The California Division of Occupational Safety and Health recently reported its findings after investigating a workplace accident in Daly City that claimed the life of a construction worker last July. The surviving family members of the deceased worker might have already filed a claim for workers’ compensation death benefits. The state-regulated insurance program is a no-fault system, so eligibility for benefits does not depend on the outcome of the investigation.
The report indicates that the construction company failed to protect its employees from cave-in hazards. Investigators determined that a crew of construction workers were in a trench of which only the two ends were sloped due to concern over the stability of a nearby utility pole. No steps were taken to secure the sidewalls of the 14-foot deep trench.

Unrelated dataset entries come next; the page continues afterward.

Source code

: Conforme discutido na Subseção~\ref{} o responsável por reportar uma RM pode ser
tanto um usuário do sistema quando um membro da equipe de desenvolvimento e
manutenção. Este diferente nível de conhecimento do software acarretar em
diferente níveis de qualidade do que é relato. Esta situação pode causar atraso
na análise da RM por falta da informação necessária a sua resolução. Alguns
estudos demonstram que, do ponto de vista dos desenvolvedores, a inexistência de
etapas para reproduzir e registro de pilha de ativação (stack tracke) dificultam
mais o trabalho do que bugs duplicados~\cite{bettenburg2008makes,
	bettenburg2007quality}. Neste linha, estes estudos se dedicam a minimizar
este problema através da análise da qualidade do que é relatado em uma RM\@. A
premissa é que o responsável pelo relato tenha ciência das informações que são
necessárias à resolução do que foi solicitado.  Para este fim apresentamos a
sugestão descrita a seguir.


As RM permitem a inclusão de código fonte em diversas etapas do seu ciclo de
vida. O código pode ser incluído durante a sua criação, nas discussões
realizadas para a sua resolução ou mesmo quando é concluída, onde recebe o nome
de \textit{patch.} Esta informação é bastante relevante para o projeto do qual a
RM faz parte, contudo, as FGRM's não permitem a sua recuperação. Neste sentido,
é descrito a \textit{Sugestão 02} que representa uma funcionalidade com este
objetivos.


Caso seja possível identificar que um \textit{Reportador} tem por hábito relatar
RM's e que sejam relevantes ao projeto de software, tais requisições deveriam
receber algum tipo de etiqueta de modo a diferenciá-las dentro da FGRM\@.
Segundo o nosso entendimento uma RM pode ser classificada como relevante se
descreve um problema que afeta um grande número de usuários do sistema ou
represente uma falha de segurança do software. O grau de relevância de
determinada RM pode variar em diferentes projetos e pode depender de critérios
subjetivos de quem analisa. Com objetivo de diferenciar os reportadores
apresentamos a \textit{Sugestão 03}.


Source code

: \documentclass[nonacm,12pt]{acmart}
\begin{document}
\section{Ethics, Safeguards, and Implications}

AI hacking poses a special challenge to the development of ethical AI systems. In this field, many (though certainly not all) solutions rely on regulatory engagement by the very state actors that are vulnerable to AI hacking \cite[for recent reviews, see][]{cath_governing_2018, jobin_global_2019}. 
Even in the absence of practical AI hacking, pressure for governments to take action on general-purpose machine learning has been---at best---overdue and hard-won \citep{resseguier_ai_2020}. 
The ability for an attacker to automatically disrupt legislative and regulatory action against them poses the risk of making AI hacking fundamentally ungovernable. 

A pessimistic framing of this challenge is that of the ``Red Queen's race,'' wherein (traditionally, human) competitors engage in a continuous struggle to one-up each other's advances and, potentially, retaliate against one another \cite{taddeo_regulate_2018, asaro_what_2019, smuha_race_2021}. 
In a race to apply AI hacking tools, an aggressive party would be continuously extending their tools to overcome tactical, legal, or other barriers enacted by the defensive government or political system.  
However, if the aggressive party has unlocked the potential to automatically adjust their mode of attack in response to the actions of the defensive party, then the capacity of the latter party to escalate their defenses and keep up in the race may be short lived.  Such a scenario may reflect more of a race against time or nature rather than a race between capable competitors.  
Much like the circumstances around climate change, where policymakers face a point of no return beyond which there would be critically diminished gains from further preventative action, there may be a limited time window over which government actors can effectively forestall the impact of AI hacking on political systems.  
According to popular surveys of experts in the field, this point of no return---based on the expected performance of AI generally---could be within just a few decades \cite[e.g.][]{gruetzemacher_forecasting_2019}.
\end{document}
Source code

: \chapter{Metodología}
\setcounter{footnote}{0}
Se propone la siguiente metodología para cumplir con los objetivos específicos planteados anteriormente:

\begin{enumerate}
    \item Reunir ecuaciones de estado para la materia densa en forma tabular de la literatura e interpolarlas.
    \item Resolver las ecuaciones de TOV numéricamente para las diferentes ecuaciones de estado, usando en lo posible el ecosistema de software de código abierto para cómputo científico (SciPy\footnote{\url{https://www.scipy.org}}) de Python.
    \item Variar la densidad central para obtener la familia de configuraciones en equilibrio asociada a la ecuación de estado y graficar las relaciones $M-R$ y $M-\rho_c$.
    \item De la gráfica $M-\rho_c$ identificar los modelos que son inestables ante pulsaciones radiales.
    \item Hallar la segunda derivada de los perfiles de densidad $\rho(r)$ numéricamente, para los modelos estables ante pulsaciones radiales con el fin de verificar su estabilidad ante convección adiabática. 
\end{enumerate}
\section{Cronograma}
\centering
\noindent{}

Reportedly, one employee reported cracks in the trench wall that warned of an imminent collapse, but two of the workers were ordered to continue their tasks in the trench. When the wall caved-in, one of them managed to escape. Sadly, the second worker — a 33-year-old man — was trapped under tons of soil, unable to get out in time. He lost his life in the unprotected trench. Cal/OSHA proposed a fine of over $242,000.
In cases in which an employer’s gross negligence caused a California worker’s death, the surviving family members might have grounds to pursue additional financial relief by filing a civil lawsuit along with a workers’ compensation claim for survivor’s benefits. An attorney who is experienced in both wrongful death and workers’ compensation can assess the circumstances to determine the viability of a civil claim. A wrongful death claim might lead to more financial benefits than the end-of-life expenses and lost wages typically offered by workers’ compensation.